Matthew’s account of Jesus’ suffering on the cross ends, “And Jesus cried out again with a loud voice and yielded up his spirit” (Matthew 27:50). Jesus completed the path that was set before him. He was faithful to the end. His spirit wasn’t taken from him, but he yielded it. He persevered. His perseverance is a model for us in our dark hour.

This may not feel like a word of compassion, but it is still important. Our lives, especially when they’re hard or disappointing, demand that we persevere.

In C. S. Lewis’ “The Screwtape Letters,” the demon Screwtape warns his nephew Wormwood about the greatest danger they face in their fight against their Enemy (God):

Do not be deceived, Wormwood. Our cause is never more in danger than when a human, no longer desiring, but still intending, to do our Enemy’s will, looks round upon a universe from which every trace of Him seems to have vanished, and asks why he has been forsaken, and still obeys.

Christian obedience despite discouragement and suffering terrifies the powers of darkness. Why? Because it shows the power of God in our weakness. 

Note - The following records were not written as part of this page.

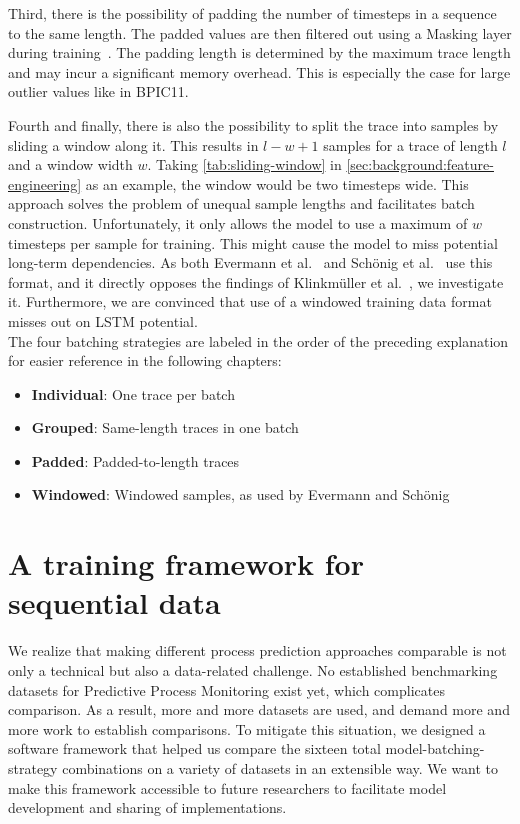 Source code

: Third, there is the possibility of padding the number of timesteps in a sequence to the same length.
The padded values are then filtered out using a Masking layer during training~\cite{web:keras}.
The padding length is determined by the maximum trace length and may incur a significant memory overhead.
This is especially the case for large outlier values like in BPIC11.

Fourth and finally, there is also the possibility to split the trace into samples by sliding a window along it.
This results in $l-w+1$ samples for a trace of length $l$ and a window width $w$.
Taking \autoref{tab:sliding-window} in \autoref{sec:background:feature-engineering} as an example, the window would be two timesteps wide.
This approach solves the problem of unequal sample lengths and facilitates batch construction.
Unfortunately, it only allows the model to use a maximum of $w$ timesteps per sample for training.
This might cause the model to miss potential long-term dependencies.
As both Evermann et al.~\cite{evermann2016} and Schönig et al.~\cite{schoenig2018} use this format, and it directly opposes the findings of Klinkmüller et al.~\cite{klinkmuller2018reliablemonitoring}, we investigate it.
Furthermore, we are convinced that use of a windowed training data format misses out on LSTM potential.\\

The four batching strategies are labeled in the order of the preceding explanation for easier reference in the following chapters:
\begin{itemize}
\item\textbf{Individual}: One trace per batch
\item\textbf{Grouped}: Same-length traces in one batch
\item\textbf{Padded}: Padded-to-length traces
\item\textbf{Windowed}: Windowed samples, as used by Evermann and Schönig
\end{itemize}

\section{A training framework for sequential data}
\label{sec:contrib:training-framework}
We realize that making different process prediction approaches comparable is not only a technical but also a data-related challenge.
No established benchmarking datasets for Predictive Process Monitoring exist yet, which complicates comparison.
As a result, more and more datasets are used, and demand more and more work to establish comparisons.
To mitigate this situation, we designed a software framework that helped us compare the sixteen total model-batching-strategy combinations on a variety of datasets in an extensible way.
We want to make this framework accessible to future researchers to facilitate model development and sharing of implementations.\\

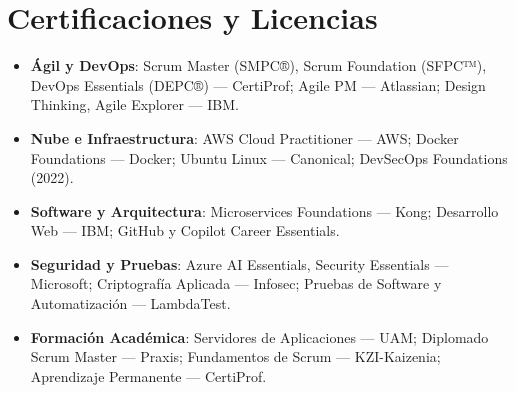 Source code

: \section*{Certificaciones y Licencias}

\begin{itemize}[leftmargin=12pt]
    \item \textbf{Ágil y DevOps}: Scrum Master (SMPC®), Scrum Foundation (SFPC™), DevOps Essentials (DEPC®) — CertiProf; Agile PM — Atlassian; Design Thinking, Agile Explorer — IBM.
    \item \textbf{Nube e Infraestructura}: AWS Cloud Practitioner — AWS; Docker Foundations — Docker; Ubuntu Linux — Canonical; DevSecOps Foundations (2022).
    \item \textbf{Software y Arquitectura}: Microservices Foundations — Kong; Desarrollo Web — IBM; GitHub y Copilot Career Essentials.
    \item \textbf{Seguridad y Pruebas}: Azure AI Essentials, Security Essentials — Microsoft; Criptografía Aplicada — Infosec; Pruebas de Software y Automatización — LambdaTest.
    \item \textbf{Formación Académica}: Servidores de Aplicaciones — UAM; Diplomado Scrum Master — Praxis; Fundamentos de Scrum — KZI-Kaizenia; Aprendizaje Permanente — CertiProf.
\end{itemize}
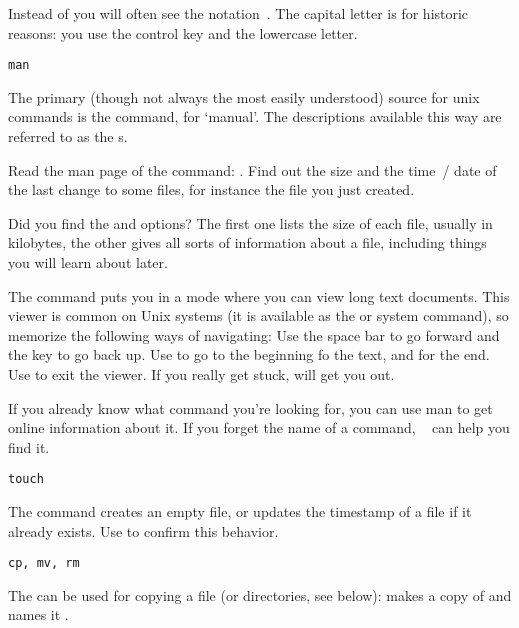 \begin{remark}
  Instead of  you will often see the notation~. 
  The capital letter is for historic reasons: you use the control key
  and the lowercase letter.
\end{remark}

 {\texttt{man}}

The primary (though not always the most easily understood) source for unix commands
is the  command, for `manual'.
The descriptions available this way are referred to as the s.

\begin{exercise}
  Read the man page of the  command:
  .
  Find out the size and the time~/ date of the last change
  to some files, for instance the file you just created.
\end{exercise}
\begin{outcome}
  Did you find the  and  options? The first one
  lists the size of each file, usually in kilobytes, the other gives
  all sorts of information about a file, including things you will
  learn about later.
\end{outcome}

The  command
    puts you in a mode where you can view long text documents. This
    viewer is common on Unix systems (it is available as the  or
     system command), so memorize the following ways of navigating: Use
    the space bar to go forward and the  key to go back up. Use
     to go to the beginning fo the text, and  for the end. Use
     to exit the viewer. If you really get stuck,  will
    get you out.

\begin{remark}
  If you already know what command you're looking for, you can use man
  to get online information about it. If you forget the name of a
  command, ~ can help you find it.
\end{remark}

 {\texttt{touch}}

The  command creates an empty file, or updates the timestamp of
a file if it already exists. Use  to confirm this behavior.

 {\texttt{cp, mv, rm}}

The  can be used for copying a file (or directories,
see below):  makes a copy of  and names it
.

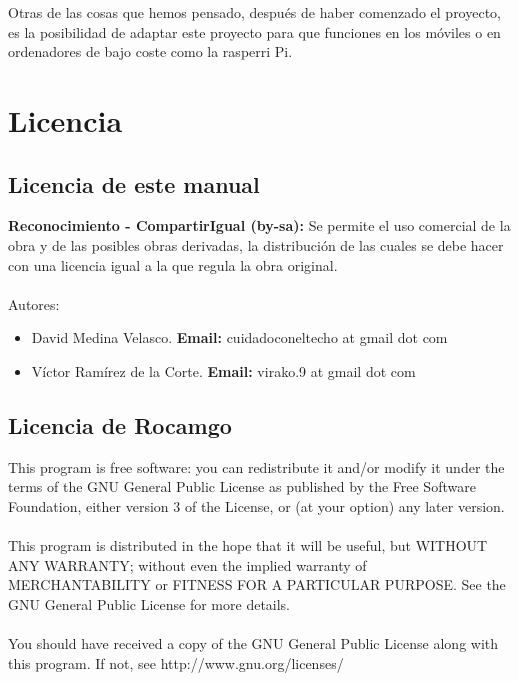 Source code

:\documentclass[12pt,a4paper]{report}
\begin{document}
Otras de las cosas que hemos pensado, después de haber comenzado el proyecto, es
la posibilidad de adaptar este proyecto para que funciones en los móviles o en
ordenadores de bajo coste como la rasperri Pi. 


\chapter{Licencia}

\section{Licencia de este manual}

\textbf{Reconocimiento - CompartirIgual (by-sa):} Se permite el uso comercial de
la obra y de las posibles obras derivadas, la distribución de las cuales se debe
hacer con una licencia igual a la que regula la obra original. \\ \\


Autores: 
\begin{itemize} 
    \item David Medina Velasco. \textbf{Email:} cuidadoconeltecho at gmail dot com 
    \item Víctor Ramírez de la Corte. \textbf{Email:} virako.9 at gmail dot com 
\end{itemize}

\section{Licencia de Rocamgo}

This program is free software: you can redistribute it and/or modify it under
the terms of the GNU General Public License as published by the Free Software
Foundation, either version 3 of the License, or (at your option) any later
version. \\ \\ This program is distributed in the hope that it will be useful,
but WITHOUT ANY WARRANTY; without even the implied warranty of MERCHANTABILITY
or FITNESS FOR A PARTICULAR PURPOSE.  See the GNU General Public License for
more details. \\ \\ You should have received a copy of the GNU General Public
License along with this program.  If not, see http://www.gnu.org/licenses/
\end{document}
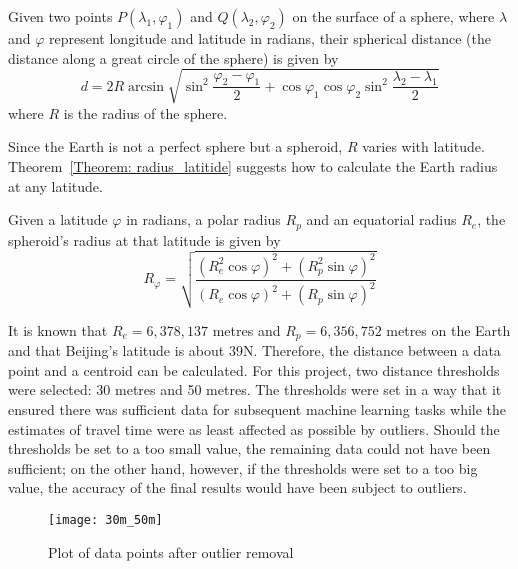 \begin{theorem}\label{Theorem: haversine}
Given two points $P(\lambda_1,\varphi_1)$ and $Q(\lambda_2,\varphi_2)$ on the surface of a sphere, where $\lambda$ and $\varphi$ represent longitude and latitude in radians, their spherical distance (the distance along a great circle of the sphere) is given by \cite{FI06}
\begin{equation}
d = 2R\arcsin{\sqrt{\sin^2\frac{\varphi_2 - \varphi_1}{2} + \cos\varphi_1\cos\varphi_2\sin^2\frac{\lambda_2 - \lambda_1}{2}}} 
\end{equation}
where $R$ is the radius of the sphere. 
\end{theorem}

Since the Earth is not a perfect sphere but a spheroid, $R$ varies with latitude. Theorem~\ref{Theorem: radius_latitide} suggests how to calculate the Earth radius at any latitude. 

\begin{theorem}\label{Theorem: radius_latitide}
Given a latitude $\varphi$ in radians, a polar radius $R_{p}$ and an equatorial radius $R_{e}$, the spheroid's radius at that latitude is given by \cite{EAR17}
\begin{equation}
R_{\varphi} = \sqrt{\frac{(R_{e}^2\cos\varphi)^2 + (R_{p}^2\sin\varphi)^2}{(R_{e}\cos\varphi)^2 + (R_{p}\sin\varphi)^2}}
\end{equation}
\end{theorem}

It is known that $R_{e} = 6,378,137$ metres and $R_{p} = 6,356,752$ metres on the Earth \cite{NASA16} and that Beijing's latitude is about 39\textdegree N. Therefore, the distance between a data point and a centroid can be calculated. For this project, two distance thresholds were selected: 30 metres and 50 metres. The thresholds were set in a way that it ensured there was sufficient data for subsequent machine learning tasks while the estimates of travel time were as least affected as possible by outliers. Should the thresholds be set to a too small value, the remaining data could not have been sufficient; on the other hand, however, if the thresholds were set to a too big value, the accuracy of the final results would have been subject to outliers. 

\begin{figure}[h]
\texttt{[image: 30m\_50m]}
\centering
\caption{Plot of data points after outlier removal}\label{Fig:after_removal}
\end{figure}


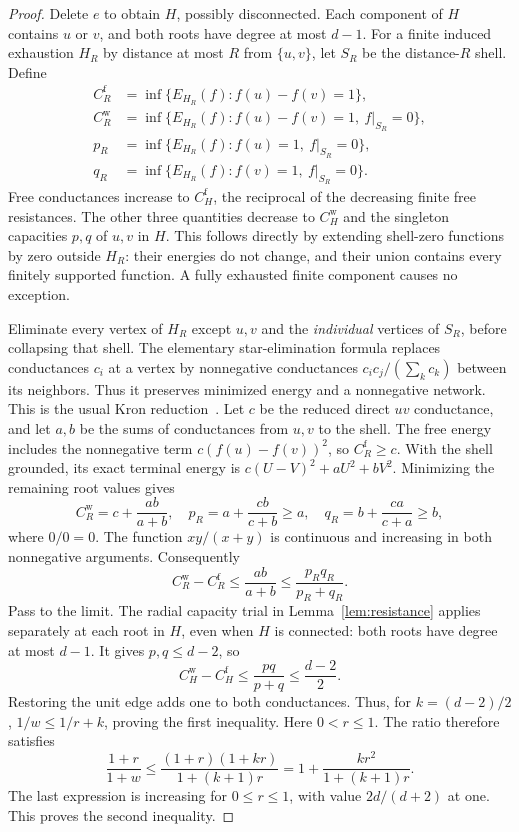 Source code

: \documentclass[11pt]{article}
\begin{document}
\begin{proof}
Delete $e$ to obtain $H$, possibly disconnected. Each component of $H$
contains $u$ or $v$, and both roots have degree at most $d-1$.
For a finite induced exhaustion $H_R$ by distance at most $R$ from
$\{u,v\}$, let $S_R$ be the distance-$R$ shell. Define
\begin{align*}
 C_R^{\mathrm f}&=\inf\{E_{H_R}(f):f(u)-f(v)=1\},\\
 C_R^{\mathrm w}&=\inf\{E_{H_R}(f):f(u)-f(v)=1,\ f|_{S_R}=0\},\\
 p_R&=\inf\{E_{H_R}(f):f(u)=1,\ f|_{S_R}=0\},\\
 q_R&=\inf\{E_{H_R}(f):f(v)=1,\ f|_{S_R}=0\}.
\end{align*}
Free conductances increase to $C_H^{\mathrm f}$, the reciprocal of
the decreasing finite free resistances. The other three quantities
decrease to $C_H^{\mathrm w}$ and the singleton capacities $p,q$ of
$u,v$ in $H$. This follows directly by extending shell-zero functions
by zero outside $H_R$: their energies do not change, and their union
contains every finitely supported function. A fully exhausted finite
component causes no exception.

Eliminate every vertex of $H_R$ except $u,v$ and the \emph{individual}
vertices of $S_R$, before collapsing that shell. The elementary
star-elimination formula replaces conductances $c_i$ at a vertex by
nonnegative conductances $c_ic_j/(\sum_kc_k)$ between its neighbors.
Thus it preserves minimized energy and a nonnegative network.
This is the usual Kron reduction~\cite{DorflerBullo}.
Let $c$ be the reduced direct $uv$ conductance, and let $a,b$ be the
sums of conductances from $u,v$ to the shell. The free energy includes
the nonnegative term $c(f(u)-f(v))^2$, so $C_R^{\mathrm f}\ge c$.
With the shell grounded, its exact terminal energy is
$c(U-V)^2+aU^2+bV^2$. Minimizing the remaining root values gives
\[
 C_R^{\mathrm w}=c+\frac{ab}{a+b},\quad
 p_R=a+\frac{cb}{c+b}\ge a,\quad
 q_R=b+\frac{ca}{c+a}\ge b,
\]
where $0/0=0$. The function $xy/(x+y)$ is continuous and increasing
in both nonnegative arguments. Consequently
\[
 C_R^{\mathrm w}-C_R^{\mathrm f}
       \le\frac{ab}{a+b}\le\frac{p_Rq_R}{p_R+q_R}.
\]
Pass to the limit. The radial capacity trial in
Lemma~\ref{lem:resistance} applies separately at each root in $H$,
even when $H$ is connected: both roots have degree at most $d-1$.
It gives $p,q\le d-2$, so
\begin{equation}\label{eq:escape-conductance}
 C_H^{\mathrm w}-C_H^{\mathrm f}
             \le\frac{pq}{p+q}\le\frac{d-2}{2}.
\end{equation}
Restoring the unit edge adds one to both conductances. Thus, for
$k=(d-2)/2$, $1/w\le1/r+k$, proving the first inequality.
Here $0<r\le1$. The ratio therefore satisfies
\[
 \frac{1+r}{1+w}\le
 \frac{(1+r)(1+kr)}{1+(k+1)r}
     =1+\frac{kr^2}{1+(k+1)r}.
\]
The last expression is increasing for $0\le r\le1$, with value
$2d/(d+2)$ at one. This proves the second inequality.
\end{proof}
\end{document}
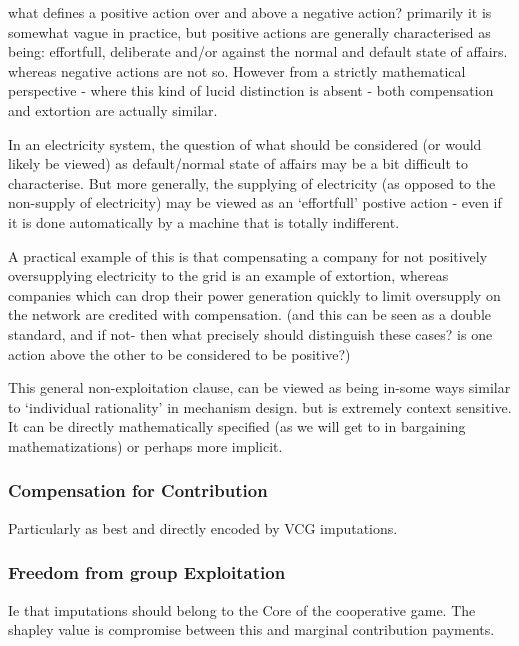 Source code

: what defines a positive action over and above a negative action?
primarily it is somewhat vague in practice, but positive actions are generally characterised as being: effortfull, deliberate and/or against the normal and default state of affairs. whereas negative actions are not so.
However from a strictly mathematical perspective - where this kind of lucid distinction is absent - both compensation and extortion are actually similar.

In an electricity system, the question of what should be considered (or would likely be viewed) as default/normal state of affairs may be a bit difficult to characterise.
But more generally, the supplying of electricity (as opposed to the non-supply of electricity) may be viewed as an `effortfull' postive action - even if it is done automatically by a machine that is totally indifferent.

A practical example of this is that compensating a company for not positively oversupplying electricity to the grid is an example of extortion, whereas companies which can drop their power generation quickly to limit oversupply on the network are credited with compensation. (and this can be seen as a double standard, and if not- then what precisely should distinguish these cases? is one action above the other to be considered to be positive?)

This general non-exploitation clause, can be viewed as being in-some ways similar to `individual rationality' in mechanism design. but is extremely context sensitive.
It can be directly mathematically specified (as we will get to in bargaining mathematizations) or perhaps more implicit.





\subsubsection{Compensation for Contribution}

Particularly as best and directly encoded by VCG imputations.

\subsubsection{Freedom from group Exploitation}

Ie that imputations should belong to the Core of the cooperative game.
The shapley value is compromise between this and marginal contribution payments.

Walking the path of suffering requires perseverance. If you’re in that dark hour, you need grace and empathy, but you also need someone to say, “Stand fast.” There are going to be seasons in your life when it seems every trace of God has vanished, and you’re asked to obey nonetheless.

Even now, if you’re the one looking around the universe, and God’s goodness and beauty are hidden, stand fast. Walk with Jesus rather than away from him. He will see to completion the work he has begun in you (Philippians 1:6).

What have been the darkest hours you have walked through? What did they feel like? Where was God? Are you in a dark hour now?

If yes, then you’re experiencing in small form what Jesus experienced in full force on the cross. In this turmoil, you’re becoming like Jesus. In fact, there is no way of becoming like him without it. There is no Christ-likeness without periods of God-forsakenness. Can this truth help you endure? Maybe today what you need most is to go to your Lord, the one who suffered in your place, and say, “I will stand fast. I will receive this cross from you. I will wait because you have already gone to the cross and been victorious for me.” 


Nate Walker is the lead pastor at Christ Church Bellingham and the author of The Deep Deep Love of Jesus: 50 Reasons for the Cross of Christ, from which this article was adapted.